大阪大学は、冷却シートを額に貼るような感覚で容易に装着することができ、リアルタイムに脳状態を可視化できる、パッチ式脳波センサーを開発したと発表した。大型の医療機器と同等の計測精度で睡眠中の脳波をワイヤレス計測できる。
大阪大学は2016年8月17日、冷却シートを額に貼るような感覚で容易に装着することができ、リアルタイムに脳状態を可視化できる、パッチ式脳波センサーを開発したと発表した。
これまでの医療用脳波計は、専門技師による有線電極の装着が必要なため、家庭で装着するのは困難で、装着者の負担も大きかった。また、既存のウェアラブル脳波計も、頭皮に電極を当てる櫛(くし)形電極が必要で、長時間の装着には耐えられなかった。さらに、どちらも電線があるため、寝返りなどの行動が制限され、心地の良い睡眠を得ながら脳波を計測したり、子どもの脳波を手軽に計測したりするのが極めて困難だという課題があった。

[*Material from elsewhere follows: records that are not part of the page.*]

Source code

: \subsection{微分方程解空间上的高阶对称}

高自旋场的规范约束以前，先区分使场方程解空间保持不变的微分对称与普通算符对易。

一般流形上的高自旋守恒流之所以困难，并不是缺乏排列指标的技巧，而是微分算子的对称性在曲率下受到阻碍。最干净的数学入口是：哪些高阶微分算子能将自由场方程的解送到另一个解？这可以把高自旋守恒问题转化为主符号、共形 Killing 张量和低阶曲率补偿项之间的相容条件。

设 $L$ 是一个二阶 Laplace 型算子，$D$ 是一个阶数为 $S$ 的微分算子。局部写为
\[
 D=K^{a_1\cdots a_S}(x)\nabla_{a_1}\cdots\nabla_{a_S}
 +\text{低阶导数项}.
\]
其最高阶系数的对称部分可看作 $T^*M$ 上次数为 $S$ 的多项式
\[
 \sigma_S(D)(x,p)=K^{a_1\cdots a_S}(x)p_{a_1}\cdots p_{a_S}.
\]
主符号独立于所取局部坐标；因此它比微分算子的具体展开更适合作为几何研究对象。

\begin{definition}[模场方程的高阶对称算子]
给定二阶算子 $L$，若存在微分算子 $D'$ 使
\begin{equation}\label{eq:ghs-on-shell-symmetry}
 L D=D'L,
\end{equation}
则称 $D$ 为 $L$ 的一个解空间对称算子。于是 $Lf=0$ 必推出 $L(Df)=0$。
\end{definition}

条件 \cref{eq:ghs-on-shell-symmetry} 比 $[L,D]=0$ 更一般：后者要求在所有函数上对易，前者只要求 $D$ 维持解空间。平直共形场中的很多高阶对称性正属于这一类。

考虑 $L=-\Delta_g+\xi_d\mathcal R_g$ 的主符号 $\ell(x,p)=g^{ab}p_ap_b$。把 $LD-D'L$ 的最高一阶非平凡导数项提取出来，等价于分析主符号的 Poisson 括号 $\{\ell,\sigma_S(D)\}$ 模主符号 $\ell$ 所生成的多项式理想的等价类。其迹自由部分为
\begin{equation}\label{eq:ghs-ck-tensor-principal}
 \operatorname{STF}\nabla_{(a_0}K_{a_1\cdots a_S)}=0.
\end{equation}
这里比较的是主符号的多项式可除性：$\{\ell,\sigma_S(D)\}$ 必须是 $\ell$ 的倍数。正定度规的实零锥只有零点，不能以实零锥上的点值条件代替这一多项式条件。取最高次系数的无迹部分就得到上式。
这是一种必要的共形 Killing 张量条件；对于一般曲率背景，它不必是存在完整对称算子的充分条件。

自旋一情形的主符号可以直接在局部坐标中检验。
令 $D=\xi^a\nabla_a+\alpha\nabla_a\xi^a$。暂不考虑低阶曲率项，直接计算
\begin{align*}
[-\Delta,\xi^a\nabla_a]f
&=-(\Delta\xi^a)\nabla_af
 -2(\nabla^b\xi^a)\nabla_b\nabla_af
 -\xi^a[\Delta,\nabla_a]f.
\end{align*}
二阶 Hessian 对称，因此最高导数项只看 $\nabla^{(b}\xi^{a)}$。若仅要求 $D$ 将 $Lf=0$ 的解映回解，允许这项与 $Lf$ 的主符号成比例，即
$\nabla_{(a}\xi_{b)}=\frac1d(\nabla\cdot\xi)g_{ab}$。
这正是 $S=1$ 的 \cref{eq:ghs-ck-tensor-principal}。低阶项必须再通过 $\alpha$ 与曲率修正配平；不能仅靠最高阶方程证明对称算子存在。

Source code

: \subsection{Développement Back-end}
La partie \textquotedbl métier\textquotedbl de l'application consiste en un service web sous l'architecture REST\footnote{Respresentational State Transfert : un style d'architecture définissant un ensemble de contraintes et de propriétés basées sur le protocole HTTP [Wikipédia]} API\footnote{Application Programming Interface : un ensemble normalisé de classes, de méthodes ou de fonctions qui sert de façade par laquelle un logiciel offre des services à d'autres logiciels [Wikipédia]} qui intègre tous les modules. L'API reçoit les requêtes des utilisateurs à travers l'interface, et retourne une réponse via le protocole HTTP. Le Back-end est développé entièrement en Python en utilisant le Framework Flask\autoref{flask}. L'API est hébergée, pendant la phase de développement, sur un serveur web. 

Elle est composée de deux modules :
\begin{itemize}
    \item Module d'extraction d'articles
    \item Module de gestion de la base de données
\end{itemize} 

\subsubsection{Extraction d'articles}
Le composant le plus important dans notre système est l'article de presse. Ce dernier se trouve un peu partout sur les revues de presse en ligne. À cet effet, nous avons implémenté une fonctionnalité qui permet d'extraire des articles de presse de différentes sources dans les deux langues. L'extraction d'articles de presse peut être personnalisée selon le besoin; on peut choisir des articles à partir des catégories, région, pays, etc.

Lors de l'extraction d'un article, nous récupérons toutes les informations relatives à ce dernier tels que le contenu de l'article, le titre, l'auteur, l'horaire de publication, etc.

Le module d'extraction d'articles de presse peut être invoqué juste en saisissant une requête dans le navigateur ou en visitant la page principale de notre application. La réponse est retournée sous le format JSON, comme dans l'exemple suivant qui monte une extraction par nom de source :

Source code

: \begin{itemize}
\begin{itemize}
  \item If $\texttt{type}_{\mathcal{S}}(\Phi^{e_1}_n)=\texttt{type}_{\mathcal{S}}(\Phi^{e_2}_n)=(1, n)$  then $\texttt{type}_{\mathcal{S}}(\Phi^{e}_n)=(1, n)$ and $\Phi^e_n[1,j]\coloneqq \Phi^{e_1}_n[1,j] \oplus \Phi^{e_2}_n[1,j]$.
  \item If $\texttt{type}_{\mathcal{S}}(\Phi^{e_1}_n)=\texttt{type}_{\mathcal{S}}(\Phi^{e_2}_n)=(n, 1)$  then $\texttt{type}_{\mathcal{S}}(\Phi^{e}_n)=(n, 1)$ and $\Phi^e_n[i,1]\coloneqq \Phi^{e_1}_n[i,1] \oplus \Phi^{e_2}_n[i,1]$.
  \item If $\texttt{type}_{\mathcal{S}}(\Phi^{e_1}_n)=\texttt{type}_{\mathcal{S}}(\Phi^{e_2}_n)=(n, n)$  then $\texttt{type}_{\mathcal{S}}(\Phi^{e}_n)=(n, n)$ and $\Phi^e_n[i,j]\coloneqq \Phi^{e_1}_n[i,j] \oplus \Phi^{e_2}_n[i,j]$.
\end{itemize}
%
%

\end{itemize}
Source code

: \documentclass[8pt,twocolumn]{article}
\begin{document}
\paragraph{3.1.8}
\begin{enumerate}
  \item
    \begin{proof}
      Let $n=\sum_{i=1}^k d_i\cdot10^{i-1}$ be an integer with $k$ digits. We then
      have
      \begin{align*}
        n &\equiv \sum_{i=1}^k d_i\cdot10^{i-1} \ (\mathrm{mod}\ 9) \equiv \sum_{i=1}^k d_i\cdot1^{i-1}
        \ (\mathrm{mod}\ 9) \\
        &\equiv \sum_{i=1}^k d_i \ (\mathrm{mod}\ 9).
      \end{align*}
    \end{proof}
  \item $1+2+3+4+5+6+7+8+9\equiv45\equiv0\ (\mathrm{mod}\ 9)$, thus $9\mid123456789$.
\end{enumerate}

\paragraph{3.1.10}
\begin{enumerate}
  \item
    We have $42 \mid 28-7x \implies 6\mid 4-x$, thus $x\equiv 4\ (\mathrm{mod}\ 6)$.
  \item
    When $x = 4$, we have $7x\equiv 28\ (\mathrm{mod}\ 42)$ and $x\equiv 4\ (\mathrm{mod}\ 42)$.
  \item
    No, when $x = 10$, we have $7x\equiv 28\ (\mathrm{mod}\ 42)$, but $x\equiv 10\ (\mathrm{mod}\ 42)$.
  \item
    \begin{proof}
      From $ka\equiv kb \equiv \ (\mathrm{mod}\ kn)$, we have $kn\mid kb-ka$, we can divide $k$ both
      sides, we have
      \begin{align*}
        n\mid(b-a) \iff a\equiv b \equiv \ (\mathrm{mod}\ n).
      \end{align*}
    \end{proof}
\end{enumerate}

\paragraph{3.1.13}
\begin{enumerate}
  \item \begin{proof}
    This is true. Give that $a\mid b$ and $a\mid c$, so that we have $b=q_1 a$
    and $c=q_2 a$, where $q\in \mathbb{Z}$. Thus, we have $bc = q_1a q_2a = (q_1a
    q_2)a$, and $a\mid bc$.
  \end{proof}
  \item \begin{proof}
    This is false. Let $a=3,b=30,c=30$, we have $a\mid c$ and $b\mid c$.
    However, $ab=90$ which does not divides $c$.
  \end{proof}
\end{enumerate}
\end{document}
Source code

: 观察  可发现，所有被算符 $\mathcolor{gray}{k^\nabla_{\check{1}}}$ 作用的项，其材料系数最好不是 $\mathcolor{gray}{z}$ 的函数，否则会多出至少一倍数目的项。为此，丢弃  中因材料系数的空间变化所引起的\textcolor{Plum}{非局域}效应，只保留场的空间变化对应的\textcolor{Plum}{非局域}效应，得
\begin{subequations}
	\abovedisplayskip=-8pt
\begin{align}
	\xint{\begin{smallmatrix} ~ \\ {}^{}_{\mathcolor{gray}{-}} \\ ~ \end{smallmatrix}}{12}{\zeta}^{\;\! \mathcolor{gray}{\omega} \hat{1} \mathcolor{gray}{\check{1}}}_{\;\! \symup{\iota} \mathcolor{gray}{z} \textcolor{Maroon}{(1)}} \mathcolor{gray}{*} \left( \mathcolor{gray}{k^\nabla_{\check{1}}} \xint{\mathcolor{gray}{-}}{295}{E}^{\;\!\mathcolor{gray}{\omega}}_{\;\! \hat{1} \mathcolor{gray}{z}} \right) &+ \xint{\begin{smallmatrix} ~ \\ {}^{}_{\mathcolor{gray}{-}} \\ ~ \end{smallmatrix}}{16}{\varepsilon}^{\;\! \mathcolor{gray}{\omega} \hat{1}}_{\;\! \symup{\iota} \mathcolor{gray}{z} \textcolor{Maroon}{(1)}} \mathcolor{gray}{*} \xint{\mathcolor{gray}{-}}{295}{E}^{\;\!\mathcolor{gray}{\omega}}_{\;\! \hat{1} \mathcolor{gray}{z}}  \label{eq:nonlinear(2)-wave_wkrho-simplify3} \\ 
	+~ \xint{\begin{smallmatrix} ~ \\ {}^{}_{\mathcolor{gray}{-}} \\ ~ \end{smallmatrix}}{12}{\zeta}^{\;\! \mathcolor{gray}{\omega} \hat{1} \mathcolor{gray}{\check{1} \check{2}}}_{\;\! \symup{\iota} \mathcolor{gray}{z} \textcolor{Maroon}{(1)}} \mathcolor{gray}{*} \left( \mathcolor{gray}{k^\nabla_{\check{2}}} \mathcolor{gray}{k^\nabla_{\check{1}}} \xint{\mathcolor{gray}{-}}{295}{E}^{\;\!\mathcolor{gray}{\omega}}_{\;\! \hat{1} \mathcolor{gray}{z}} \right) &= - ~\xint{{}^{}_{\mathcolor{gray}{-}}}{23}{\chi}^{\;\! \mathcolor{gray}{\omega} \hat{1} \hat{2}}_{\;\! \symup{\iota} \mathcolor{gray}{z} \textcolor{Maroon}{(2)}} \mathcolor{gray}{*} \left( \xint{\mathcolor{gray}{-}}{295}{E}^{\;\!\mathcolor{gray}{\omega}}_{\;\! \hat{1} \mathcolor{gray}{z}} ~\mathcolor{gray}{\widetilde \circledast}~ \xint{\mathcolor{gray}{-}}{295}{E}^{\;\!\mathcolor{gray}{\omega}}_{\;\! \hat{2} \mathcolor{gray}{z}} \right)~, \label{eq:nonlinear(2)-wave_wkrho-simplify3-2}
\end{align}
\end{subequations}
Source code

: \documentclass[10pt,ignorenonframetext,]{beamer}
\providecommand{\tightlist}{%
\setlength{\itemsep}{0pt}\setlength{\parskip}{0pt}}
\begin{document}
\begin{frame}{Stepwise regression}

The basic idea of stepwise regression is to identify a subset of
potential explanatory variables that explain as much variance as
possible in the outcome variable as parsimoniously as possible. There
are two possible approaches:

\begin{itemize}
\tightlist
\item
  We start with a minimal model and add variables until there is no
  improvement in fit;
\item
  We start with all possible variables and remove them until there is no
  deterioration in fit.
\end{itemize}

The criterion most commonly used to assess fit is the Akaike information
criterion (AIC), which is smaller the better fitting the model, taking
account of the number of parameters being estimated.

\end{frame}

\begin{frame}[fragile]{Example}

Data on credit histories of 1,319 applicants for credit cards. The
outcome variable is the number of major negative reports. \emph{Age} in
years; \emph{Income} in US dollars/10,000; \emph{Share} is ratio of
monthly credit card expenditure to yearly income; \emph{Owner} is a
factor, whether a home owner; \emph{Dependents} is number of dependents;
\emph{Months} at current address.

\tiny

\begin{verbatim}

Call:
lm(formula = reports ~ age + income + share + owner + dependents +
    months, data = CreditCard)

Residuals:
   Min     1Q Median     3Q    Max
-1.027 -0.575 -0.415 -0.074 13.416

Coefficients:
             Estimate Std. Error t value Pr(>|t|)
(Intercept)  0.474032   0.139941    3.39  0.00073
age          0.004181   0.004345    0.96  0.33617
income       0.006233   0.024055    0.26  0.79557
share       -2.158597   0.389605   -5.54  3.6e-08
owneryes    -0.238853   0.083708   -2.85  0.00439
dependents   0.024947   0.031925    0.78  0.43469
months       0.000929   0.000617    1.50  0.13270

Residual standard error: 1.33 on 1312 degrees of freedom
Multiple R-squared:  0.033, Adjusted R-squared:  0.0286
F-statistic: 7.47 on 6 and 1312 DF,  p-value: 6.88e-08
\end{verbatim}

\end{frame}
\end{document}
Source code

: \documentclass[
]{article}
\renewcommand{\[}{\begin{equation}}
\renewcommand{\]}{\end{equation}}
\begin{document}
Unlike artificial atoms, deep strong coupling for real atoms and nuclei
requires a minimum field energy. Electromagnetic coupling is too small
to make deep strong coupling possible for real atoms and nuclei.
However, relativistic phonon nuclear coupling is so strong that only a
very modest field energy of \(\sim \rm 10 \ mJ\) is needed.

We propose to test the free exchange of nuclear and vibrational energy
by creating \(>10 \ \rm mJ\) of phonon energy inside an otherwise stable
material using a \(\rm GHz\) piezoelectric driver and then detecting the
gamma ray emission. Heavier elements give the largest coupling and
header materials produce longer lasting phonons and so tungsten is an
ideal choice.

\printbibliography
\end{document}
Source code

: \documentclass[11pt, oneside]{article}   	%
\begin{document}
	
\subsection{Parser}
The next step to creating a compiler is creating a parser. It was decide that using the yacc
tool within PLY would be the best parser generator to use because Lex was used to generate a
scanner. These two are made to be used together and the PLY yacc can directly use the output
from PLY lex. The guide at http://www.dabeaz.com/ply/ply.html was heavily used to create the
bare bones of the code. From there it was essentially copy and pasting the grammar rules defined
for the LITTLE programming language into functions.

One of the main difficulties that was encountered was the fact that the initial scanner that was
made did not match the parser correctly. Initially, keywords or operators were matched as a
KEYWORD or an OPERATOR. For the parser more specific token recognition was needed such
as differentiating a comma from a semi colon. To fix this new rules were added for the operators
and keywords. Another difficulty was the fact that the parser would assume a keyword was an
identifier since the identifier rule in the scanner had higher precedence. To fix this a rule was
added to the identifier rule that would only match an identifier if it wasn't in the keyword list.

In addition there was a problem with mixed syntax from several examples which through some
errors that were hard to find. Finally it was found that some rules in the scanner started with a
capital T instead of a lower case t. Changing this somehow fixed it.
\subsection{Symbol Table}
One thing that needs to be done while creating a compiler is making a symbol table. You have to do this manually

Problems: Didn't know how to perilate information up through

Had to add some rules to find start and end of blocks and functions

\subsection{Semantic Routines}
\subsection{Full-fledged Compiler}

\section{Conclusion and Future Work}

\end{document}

今回開発されたパッチ式脳波センサーは、手のひらサイズで、額に貼り付けて睡眠を取るだけで、大型の医療機器と同じ計測精度で睡眠中の脳波をワイヤレス計測できる。具体的には、深い睡眠時に見られる2Hz以下の遅い脳波(徐波)も検出され、負担が少なく測定できる同センサーの有効性が示された。
同センサーを用いることで、毎日手軽に、家庭内で脳の活動や睡眠の質を計ることができる。それにより、心地よい眠りを得られる環境を整えたり、生活習慣病や認知症を予防したりといった、睡眠と脳との関係についての研究を一層深めることにつながるという。
さらに、要介護者の見守り、運転者の急な不調に対応した車の自動・手動運転の切り替え、子どもの集中力から好きな科目の同定、言葉の話せない赤ちゃんの好みのおむつ開発など、広範な応用範囲が期待できるとしている。